The reporting should also raise yellow alarms where guesswork is indicated by end of quarter close dates, excessive ‘hang time’ within stages or close dates that are out of step with typical sales cycle lengths.
Does the sales rep ‘own’ the forecast?
Salespeople should regard themselves as personally accountable for their forecast and not as data entry clerks. Make sure each rep understands what the pipeline and forecast reporting is used for and mandate a common format that is easy to use.
There should be no exceptions. Salespeople will often believe their circumstances are unique. They will tell you the admin is cutting in to selling time regardless of how much admin is required or how productive they are the rest of their time!

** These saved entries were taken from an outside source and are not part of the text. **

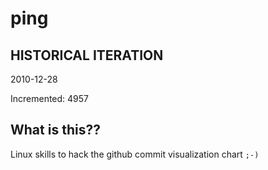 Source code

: # ping

## HISTORICAL ITERATION
2010-12-28

Incremented: 4957

## What is this?? 
Linux skills to hack the github commit visualization chart `;-)`

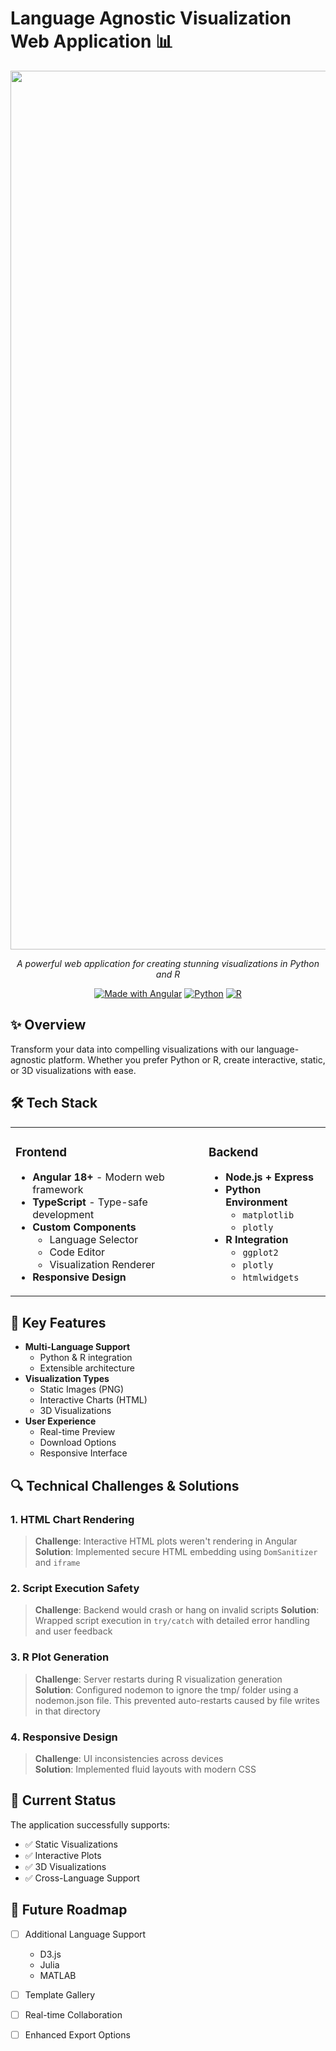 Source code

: # Language Agnostic Visualization Web Application 📊 

<div align="center">

<img width="1406" alt="image" src="https://github.com/user-attachments/assets/68330110-99c6-4513-9f22-64ef615639b6" />


*A powerful web application for creating stunning visualizations in Python and R*

[![Made with Angular](https://img.shields.io/badge/Made%20with-Angular-DD0031?style=flat-square&logo=angular)](https://angular.io/)
[![Python](https://img.shields.io/badge/Python-3776AB?style=flat-square&logo=python&logoColor=white)](https://www.python.org/)
[![R](https://img.shields.io/badge/R-276DC3?style=flat-square&logo=r&logoColor=white)](https://www.r-project.org/)

</div>

## ✨ Overview

Transform your data into compelling visualizations with our language-agnostic platform. Whether you prefer Python or R, create interactive, static, or 3D visualizations with ease.

## 🛠️ Tech Stack

<table>
<tr>
<td>

### Frontend
- **Angular 18+** - Modern web framework
- **TypeScript** - Type-safe development
- **Custom Components**
  - Language Selector
  - Code Editor
  - Visualization Renderer
- **Responsive Design**

</td>
<td>

### Backend
- **Node.js + Express**
- **Python Environment**
  - `matplotlib`
  - `plotly`
- **R Integration**
  - `ggplot2`
  - `plotly`
  - `htmlwidgets`

</td>
</tr>
</table>

## 🎯 Key Features

- **Multi-Language Support**
  - Python & R integration
  - Extensible architecture
- **Visualization Types**
  - Static Images (PNG)
  - Interactive Charts (HTML)
  - 3D Visualizations
- **User Experience**
  - Real-time Preview
  - Download Options
  - Responsive Interface

## 🔍 Technical Challenges & Solutions

### 1. HTML Chart Rendering
> **Challenge**: Interactive HTML plots weren't rendering in Angular  
> **Solution**: Implemented secure HTML embedding using `DomSanitizer` and `iframe`

### 2. Script Execution Safety
> **Challenge**: Backend would crash or hang on invalid scripts 
> **Solution**:  Wrapped script execution in `try/catch` with detailed error handling and user feedback

### 3. R Plot Generation
> **Challenge**: Server restarts during R visualization generation  
> **Solution**: Configured nodemon to ignore the tmp/ folder using a nodemon.json file. This prevented auto-restarts caused by file writes in that directory

### 4. Responsive Design
> **Challenge**: UI inconsistencies across devices  
> **Solution**: Implemented fluid layouts with modern CSS

## 🌟 Current Status

The application successfully supports:

- ✅ Static Visualizations
- ✅ Interactive Plots
- ✅ 3D Visualizations
- ✅ Cross-Language Support

## 🚀 Future Roadmap

- [ ] Additional Language Support
  - D3.js
  - Julia
  - MATLAB
- [ ] Template Gallery
- [ ] Real-time Collaboration
- [ ] Enhanced Export Options



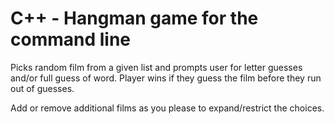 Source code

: # C++ - Hangman game for the command line


Picks random film from a given list and prompts user for letter guesses and/or full guess of word.
Player wins if they guess the film before they run out of guesses.

Add or remove additional films as you please to expand/restrict the choices.

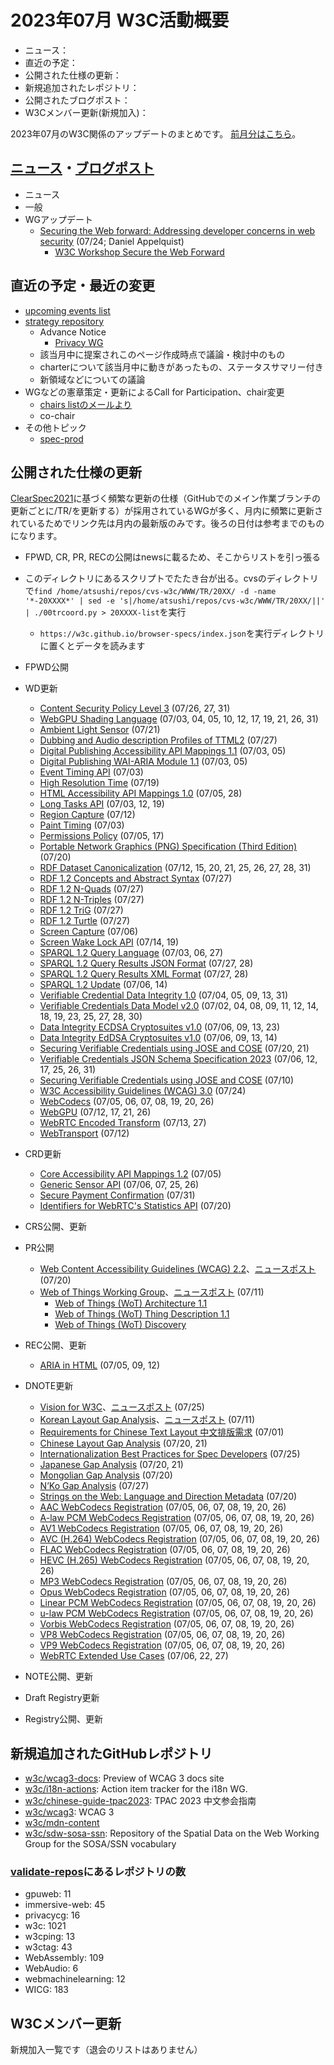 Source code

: # 2023年07月 W3C活動概要

- ニュース：
- 直近の予定：
- 公開された仕様の更新：
- 新規追加されたレポジトリ：
- 公開されたブログポスト：
- W3Cメンバー更新(新規加入)：

2023年07月のW3C関係のアップデートのまとめです。
[前月分はこちら](202306.md)。

## [ニュース](https://www.w3.org/news/)・[ブログポスト](https://www.w3.org/blog/)

* ニュース
* 一般
* WGアップデート
  * [Securing the Web forward: Addressing developer concerns in web security](https://www.w3.org/blog/2023/securing-the-web-forward-addressing-developer-concerns-in-web-security/) (07/24; Daniel Appelquist)
    * [W3C Workshop Secure the Web Forward](https://www.w3.org/2023/03/secure-the-web-forward/)

## 直近の予定・最近の変更

* [upcoming events list](https://www.w3.org/participate/eventscal.html)
* [strategy repository](https://github.com/w3c/strategy/issues)
  * Advance Notice
    * [Privacy WG](https://lists.w3.org/Archives/Public/public-new-work/2023Jul/0000.html)
  * 該当月中に提案されこのページ作成時点で議論・検討中のもの
  * charterについて該当月中に動きがあったもの、ステータスサマリー付き
  * 新領域などについての議論
* WGなどの憲章策定・更新によるCall for Participation、chair変更
  * [chairs listのメールより](https://lists.w3.org/Archives/Member/chairs/)
  * co-chair
* その他トピック
  * [spec-prod](https://lists.w3.org/Archives/Public/spec-prod/)

## 公開された仕様の更新

[ClearSpec2021](https://github.com/w3c/tr-pages/blob/main/clearspec2021.md)に基づく頻繁な更新の仕様（GitHubでのメイン作業ブランチの更新ごとに/TR/を更新する）が採用されているWGが多く、月内に頻繁に更新されているためでリンク先は月内の最新版のみです。後ろの日付は参考までのものになります。

* FPWD, CR, PR, RECの公開はnewsに載るため、そこからリストを引っ張る
* このディレクトリにあるスクリプトでたたき台が出る。cvsのディレクトリで`find /home/atsushi/repos/cvs-w3c/WWW/TR/20XX/ -d -name '*-20XXXX*' | sed -e 's|/home/atsushi/repos/cvs-w3c/WWW/TR/20XX/||' | ./00trcoord.py > 20XXXX-list`を実行
  * `https://w3c.github.io/browser-specs/index.json`を実行ディレクトリに置くとデータを読みます

* FPWD公開
* WD更新
  * [Content Security Policy Level 3](https://www.w3.org/TR/2023/WD-CSP3-20230731/) (07/26, 27, 31)
  * [WebGPU Shading Language](https://www.w3.org/TR/2023/WD-WGSL-20230731/) (07/03, 04, 05, 10, 12, 17, 19, 21, 26, 31)
  * [Ambient Light Sensor](https://www.w3.org/TR/2023/WD-ambient-light-20230721/) (07/21)
  * [Dubbing and Audio description Profiles of TTML2](https://www.w3.org/TR/2023/WD-dapt-20230727/) (07/27)
  * [Digital Publishing Accessibility API Mappings 1.1](https://www.w3.org/TR/2023/WD-dpub-aam-1.1-20230705/) (07/03, 05)
  * [Digital Publishing WAI-ARIA Module 1.1](https://www.w3.org/TR/2023/WD-dpub-aria-1.1-20230705/) (07/03, 05)
  * [Event Timing API](https://www.w3.org/TR/2023/WD-event-timing-20230703/) (07/03)
  * [High Resolution Time](https://www.w3.org/TR/2023/WD-hr-time-3-20230719/) (07/19)
  * [HTML Accessibility API Mappings 1.0](https://www.w3.org/TR/2023/WD-html-aam-1.0-20230728/) (07/05, 28)
  * [Long Tasks API](https://www.w3.org/TR/2023/WD-longtasks-1-20230719/) (07/03, 12, 19)
  * [Region Capture](https://www.w3.org/TR/2023/WD-mediacapture-region-20230712/) (07/12)
  * [Paint Timing](https://www.w3.org/TR/2023/WD-paint-timing-20230703/) (07/03)
  * [Permissions Policy](https://www.w3.org/TR/2023/WD-permissions-policy-1-20230717/) (07/05, 17)
  * [Portable Network Graphics (PNG) Specification (Third Edition)](https://www.w3.org/TR/2023/WD-png-3-20230720/) (07/20)
  * [RDF Dataset Canonicalization](https://www.w3.org/TR/2023/WD-rdf-canon-20230731/) (07/12, 15, 20, 21, 25, 26, 27, 28, 31)
  * [RDF 1.2 Concepts and Abstract Syntax](https://www.w3.org/TR/2023/WD-rdf12-concepts-20230727/) (07/27)
  * [RDF 1.2 N-Quads](https://www.w3.org/TR/2023/WD-rdf12-n-quads-20230727/) (07/27)
  * [RDF 1.2 N-Triples](https://www.w3.org/TR/2023/WD-rdf12-n-triples-20230727/) (07/27)
  * [RDF 1.2 TriG](https://www.w3.org/TR/2023/WD-rdf12-trig-20230727/) (07/27)
  * [RDF 1.2 Turtle](https://www.w3.org/TR/2023/WD-rdf12-turtle-20230727/) (07/27)
  * [Screen Capture](https://www.w3.org/TR/2023/WD-screen-capture-20230706/) (07/06)
  * [Screen Wake Lock API](https://www.w3.org/TR/2023/WD-screen-wake-lock-20230719/) (07/14, 19)
  * [SPARQL 1.2 Query Language](https://www.w3.org/TR/2023/WD-sparql12-query-20230727/) (07/03, 06, 27)
  * [SPARQL 1.2 Query Results JSON Format](https://www.w3.org/TR/2023/WD-sparql12-results-json-20230728/) (07/27, 28)
  * [SPARQL 1.2 Query Results XML Format](https://www.w3.org/TR/2023/WD-sparql12-results-xml-20230728/) (07/27, 28)
  * [SPARQL 1.2 Update](https://www.w3.org/TR/2023/WD-sparql12-update-20230714/) (07/06, 14)
  * [Verifiable Credential Data Integrity 1.0](https://www.w3.org/TR/2023/WD-vc-data-integrity-20230731/) (07/04, 05, 09, 13, 31)
  * [Verifiable Credentials Data Model v2.0](https://www.w3.org/TR/2023/WD-vc-data-model-2.0-20230730/) (07/02, 04, 08, 09, 11, 12, 14, 18, 19, 23, 25, 27, 28, 30)
  * [Data Integrity ECDSA Cryptosuites v1.0](https://www.w3.org/TR/2023/WD-vc-di-ecdsa-20230723/) (07/06, 09, 13, 23)
  * [Data Integrity EdDSA Cryptosuites v1.0](https://www.w3.org/TR/2023/WD-vc-di-eddsa-20230714/) (07/06, 09, 13, 14)
  * [Securing Verifiable Credentials using JOSE and COSE](https://www.w3.org/TR/2023/WD-vc-jose-cose-20230721/) (07/20, 21)
  * [Verifiable Credentials JSON Schema Specification 2023](https://www.w3.org/TR/2023/WD-vc-json-schema-20230731/) (07/06, 12, 17, 25, 26, 31)
  * [Securing Verifiable Credentials using JOSE and COSE](https://www.w3.org/TR/2023/WD-vc-jwt-20230710/) (07/10)
  * [W3C Accessibility Guidelines (WCAG) 3.0](https://www.w3.org/TR/2023/WD-wcag-3.0-20230724/) (07/24)
  * [WebCodecs](https://www.w3.org/TR/2023/WD-webcodecs-20230726/) (07/05, 06, 07, 08, 19, 20, 26)
  * [WebGPU](https://www.w3.org/TR/2023/WD-webgpu-20230726/) (07/12, 17, 21, 26)
  * [WebRTC Encoded Transform](https://www.w3.org/TR/2023/WD-webrtc-encoded-transform-20230727/) (07/13, 27)
  * [WebTransport](https://www.w3.org/TR/2023/WD-webtransport-20230712/) (07/12)
* CRD更新
  * [Core Accessibility API Mappings 1.2](https://www.w3.org/TR/2023/CRD-core-aam-1.2-20230705/) (07/05)
  * [Generic Sensor API](https://www.w3.org/TR/2023/CRD-generic-sensor-20230726/) (07/06, 07, 25, 26)
  * [Secure Payment Confirmation](https://www.w3.org/TR/2023/CRD-secure-payment-confirmation-20230731/) (07/31)
  * [Identifiers for WebRTC's Statistics API](https://www.w3.org/TR/2023/CRD-webrtc-stats-20230720/) (07/20)
* CRS公開、更新
* PR公開
  * [Web Content Accessibility Guidelines (WCAG) 2.2](https://www.w3.org/TR/2023/PR-WCAG22-20230720/)、[ニュースポスト](https://www.w3.org/news/2023/web-content-accessibility-guidelines-wcag-2-2-is-a-w3c-proposed-recommendation/) (07/20)
  * [Web of Things Working Group](https://www.w3.org/groups/wg/wot/)、[ニュースポスト](https://www.w3.org/news/2023/call-for-review-wot-architecture-1-1-thing-description-1-1-and-wot-discovery-are-w3c-proposed-recommendations/) (07/11)
    * [Web of Things (WoT) Architecture 1.1](https://www.w3.org/TR/2023/PR-wot-architecture11-20230711/)
    * [Web of Things (WoT) Thing Description 1.1](https://www.w3.org/TR/2023/PR-wot-thing-description11-20230711/)
    * [Web of Things (WoT) Discovery](https://www.w3.org/TR/2023/PR-wot-discovery-20230711/)
* REC公開、更新
  * [ARIA in HTML](https://www.w3.org/TR/2023/REC-html-aria-20230712/) (07/05, 09, 12)
* DNOTE更新
  * [Vision for W3C](https://www.w3.org/TR/2023/DNOTE-w3c-vision-20230725/)、[ニュースポスト](https://www.w3.org/news/2023/draft-note-vision-for-w3c/) (07/25)
  * [Korean Layout Gap Analysis](https://www.w3.org/TR/2023/DNOTE-kore-gap-20230711/)、[ニュースポスト](https://www.w3.org/news/2023/draft-note-korean-layout-gap-analysis/) (07/11)
  * [Requirements for Chinese Text Layout 中文排版需求](https://www.w3.org/TR/2023/DNOTE-clreq-20230701/) (07/01)
  * [Chinese Layout Gap Analysis](https://www.w3.org/TR/2023/DNOTE-clreq-gap-20230721/) (07/20, 21)
  * [Internationalization Best Practices for Spec Developers](https://www.w3.org/TR/2023/DNOTE-international-specs-20230725/) (07/25)
  * [Japanese Gap Analysis](https://www.w3.org/TR/2023/DNOTE-jpan-gap-20230721/) (07/20, 21)
  * [Mongolian Gap Analysis](https://www.w3.org/TR/2023/DNOTE-mong-gap-20230720/) (07/20)
  * [N’Ko Gap Analysis](https://www.w3.org/TR/2023/DNOTE-nkoo-gap-20230727/) (07/27)
  * [Strings on the Web: Language and Direction Metadata](https://www.w3.org/TR/2023/DNOTE-string-meta-20230720/) (07/20)
  * [AAC WebCodecs Registration](https://www.w3.org/TR/2023/DNOTE-webcodecs-aac-codec-registration-20230726/) (07/05, 06, 07, 08, 19, 20, 26)
  * [A-law PCM WebCodecs Registration](https://www.w3.org/TR/2023/DNOTE-webcodecs-alaw-codec-registration-20230726/) (07/05, 06, 07, 08, 19, 20, 26)
  * [AV1 WebCodecs Registration](https://www.w3.org/TR/2023/DNOTE-webcodecs-av1-codec-registration-20230726/) (07/05, 06, 07, 08, 19, 20, 26)
  * [AVC (H.264) WebCodecs Registration](https://www.w3.org/TR/2023/DNOTE-webcodecs-avc-codec-registration-20230726/) (07/05, 06, 07, 08, 19, 20, 26)
  * [FLAC WebCodecs Registration](https://www.w3.org/TR/2023/DNOTE-webcodecs-flac-codec-registration-20230726/) (07/05, 06, 07, 08, 19, 20, 26)
  * [HEVC (H.265) WebCodecs Registration](https://www.w3.org/TR/2023/DNOTE-webcodecs-hevc-codec-registration-20230726/) (07/05, 06, 07, 08, 19, 20, 26)
  * [MP3 WebCodecs Registration](https://www.w3.org/TR/2023/DNOTE-webcodecs-mp3-codec-registration-20230726/) (07/05, 06, 07, 08, 19, 20, 26)
  * [Opus WebCodecs Registration](https://www.w3.org/TR/2023/DNOTE-webcodecs-opus-codec-registration-20230726/) (07/05, 06, 07, 08, 19, 20, 26)
  * [Linear PCM WebCodecs Registration](https://www.w3.org/TR/2023/DNOTE-webcodecs-pcm-codec-registration-20230726/) (07/05, 06, 07, 08, 19, 20, 26)
  * [u-law PCM WebCodecs Registration](https://www.w3.org/TR/2023/DNOTE-webcodecs-ulaw-codec-registration-20230726/) (07/05, 06, 07, 08, 19, 20, 26)
  * [Vorbis WebCodecs Registration](https://www.w3.org/TR/2023/DNOTE-webcodecs-vorbis-codec-registration-20230726/) (07/05, 06, 07, 08, 19, 20, 26)
  * [VP8 WebCodecs Registration](https://www.w3.org/TR/2023/DNOTE-webcodecs-vp8-codec-registration-20230726/) (07/05, 06, 07, 08, 19, 20, 26)
  * [VP9 WebCodecs Registration](https://www.w3.org/TR/2023/DNOTE-webcodecs-vp9-codec-registration-20230726/) (07/05, 06, 07, 08, 19, 20, 26)
  * [WebRTC Extended Use Cases](https://www.w3.org/TR/2023/DNOTE-webrtc-nv-use-cases-20230727/) (07/06, 22, 27)
* NOTE公開、更新
* Draft Registry更新
* Registry公開、更新

## 新規追加されたGitHubレポジトリ

* [w3c/wcag3-docs](https://github.com/w3c/wcag3-docs): Preview of WCAG 3 docs site
* [w3c/i18n-actions](https://github.com/w3c/i18n-actions): Action item tracker for the i18n WG.
* [w3c/chinese-guide-tpac2023](https://github.com/w3c/chinese-guide-tpac2023): TPAC 2023 中文参会指南
* [w3c/wcag3](https://github.com/w3c/wcag3): WCAG 3
* [w3c/mdn-content](https://github.com/w3c/mdn-content)
* [w3c/sdw-sosa-ssn](https://github.com/w3c/sdw-sosa-ssn): Repository of the Spatial Data on the Web Working Group for the SOSA/SSN vocabulary

### [validate-repos](https://w3c.github.io/validate-repos/)にあるレポジトリの数

* gpuweb: 11
* immersive-web: 45
* privacycg: 16
* w3c: 1021
* w3cping: 13
* w3ctag: 43
* WebAssembly: 109
* WebAudio: 6
* webmachinelearning: 12
* WICG: 183

## W3Cメンバー更新

新規加入一覧です（退会のリストはありません）
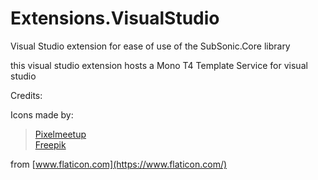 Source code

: # Extensions.VisualStudio
Visual Studio extension for ease of use of the SubSonic.Core library

this visual studio extension hosts a Mono T4 Template Service for visual studio

Credits:

Icons made by:
> [Pixelmeetup](https://www.flaticon.com/authors/pixelmeetup)<br />
> [Freepik](https://www.flaticon.com/authors/freepik)

from [www.flaticon.com](https://www.flaticon.com/)
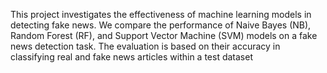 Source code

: This project investigates the effectiveness of machine learning models in detecting fake news. We compare the performance of Naive Bayes (NB), Random Forest (RF), and Support Vector Machine (SVM) models on a fake news detection task. The evaluation is based on their accuracy in classifying real and fake news articles within a test dataset
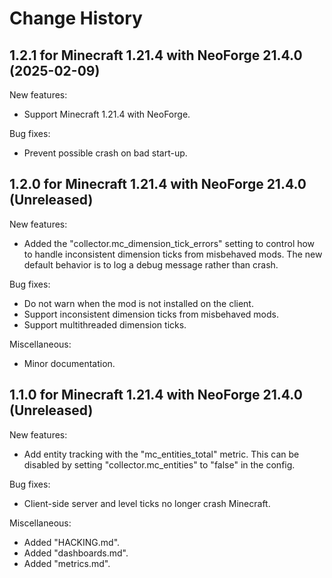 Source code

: Change History
==============


1.2.1 for Minecraft 1.21.4 with NeoForge 21.4.0 (2025-02-09)
------------------------------------------------------------

New features:

- Support Minecraft 1.21.4 with NeoForge.

Bug fixes:

- Prevent possible crash on bad start-up.


1.2.0 for Minecraft 1.21.4 with NeoForge 21.4.0 (Unreleased)
------------------------------------------------------------

New features:

- Added the "collector.mc_dimension_tick_errors" setting to control how to handle inconsistent dimension ticks from misbehaved mods. The new default behavior is to log a debug message rather than crash.

Bug fixes:

- Do not warn when the mod is not installed on the client.
- Support inconsistent dimension ticks from misbehaved mods.
- Support multithreaded dimension ticks.

Miscellaneous:

- Minor documentation.


1.1.0 for Minecraft 1.21.4 with NeoForge 21.4.0 (Unreleased)
------------------------------------------------------------

New features:

- Add entity tracking with the "mc_entities_total" metric. This can be disabled by setting "collector.mc_entities" to "false" in the config.

Bug fixes:

- Client-side server and level ticks no longer crash Minecraft.

Miscellaneous:

- Added "HACKING.md".
- Added "dashboards.md".
- Added "metrics.md".
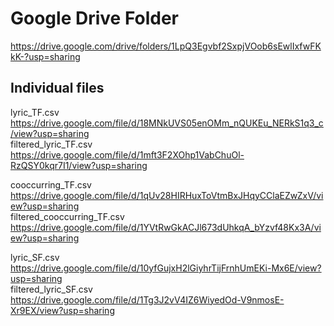 # Google Drive Folder
https://drive.google.com/drive/folders/1LpQ3Egvbf2SxpjVOob6sEwlIxfwFKkK-?usp=sharing

## Individual files
lyric_TF.csv <br>
https://drive.google.com/file/d/18MNkUVS05enOMm_nQUKEu_NERkS1q3_c/view?usp=sharing <br>
filtered_lyric_TF.csv <br>
https://drive.google.com/file/d/1mft3F2XOhp1VabChuOl-RzQSY0kqr7I1/view?usp=sharing <br>

cooccurring_TF.csv <br>
https://drive.google.com/file/d/1qUv28HIRHuxToVtmBxJHqyCClaEZwZxV/view?usp=sharing <br>
filtered_cooccurring_TF.csv <br>
https://drive.google.com/file/d/1YVtRwGkACJl673dUhkqA_bYzvf48Kx3A/view?usp=sharing <br>

lyric_SF.csv <br>
https://drive.google.com/file/d/10yfGujxH2lGiyhrTijFrnhUmEKi-Mx6E/view?usp=sharing <br>
filtered_lyric_SF.csv <br>
https://drive.google.com/file/d/1Tg3J2vV4IZ6WiyedOd-V9nmosE-Xr9EX/view?usp=sharing
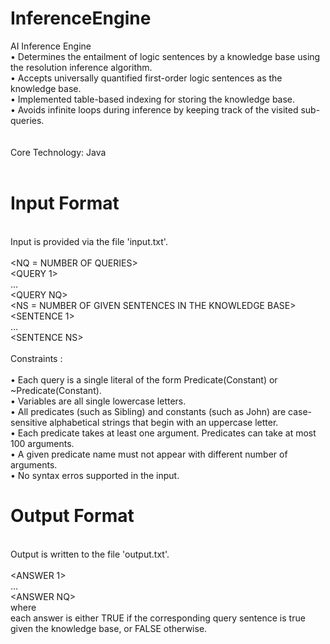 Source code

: # InferenceEngine
AI Inference Engine
<br/>
•	Determines the entailment of logic sentences by a knowledge base using the resolution inference algorithm.<br/>
•	Accepts universally quantified first-order logic sentences as the knowledge base.<br/>
•	Implemented table-based indexing for storing the knowledge base.<br/>
•	Avoids infinite loops during inference by keeping track of the visited sub-queries.<br/>
<br/>
<br/>
Core Technology: Java
<br/>
<br/>

# Input Format
<br/>
Input is provided via the file 'input.txt'.<br/>
<br/>
&lt;NQ = NUMBER OF QUERIES&gt;<br/>
&lt;QUERY 1&gt;<br/>
…<br/>
&lt;QUERY NQ&gt;<br/>
&lt;NS = NUMBER OF GIVEN SENTENCES IN THE KNOWLEDGE BASE&gt;<br/>
&lt;SENTENCE 1&gt;<br/>
…<br/>
&lt;SENTENCE NS&gt;<br/>
<br/>
Constraints :<br/>
<br/>
• Each query is a single literal of the form Predicate(Constant) or ~Predicate(Constant).<br/>
• Variables are all single lowercase letters.<br/>
• All predicates (such as Sibling) and constants (such as John) are case-sensitive alphabetical strings that begin with an uppercase letter.<br/>
• Each predicate takes at least one argument. Predicates can take at most 100 arguments. <br/>
• A given predicate name must not appear with different number of arguments.<br/>
• No syntax erros supported in the input.<br/>

# Output Format
<br/>
Output is written to the file 'output.txt'.<br/>
<br/>
&lt;ANSWER 1&gt;<br/>
…<br/>
&lt;ANSWER NQ&gt;<br/>
where<br/>
each answer is either TRUE if the corresponding query sentence is true given the knowledge base, or FALSE otherwise.
<br/>
<br/>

Challenge the use of default values in the reporting tools.Fixing probability percentages to stages takes away the obligation from the salesperson to make a judgement. Make sure entry screens are clean and easy to use and key forecast information is prominent.
Margin notes
Some of the colour behind these 6 questions might be surfaced by system reporting, emerge in deal or pipeline reviews, or by the manager’s experience and instinct. Each manager will know their individual salespeople and where to shine a light. These questions quickly identify critical gaps, repeated mistakes or sub optimal behaviours that need to be addressed to improve forecast accuracy.
The lessons learned should become inputs to content creation, training and coaching investments that raise standards across the whole sales team including onboarding processes and initiatives to nurture, retain and develop the best sales performers.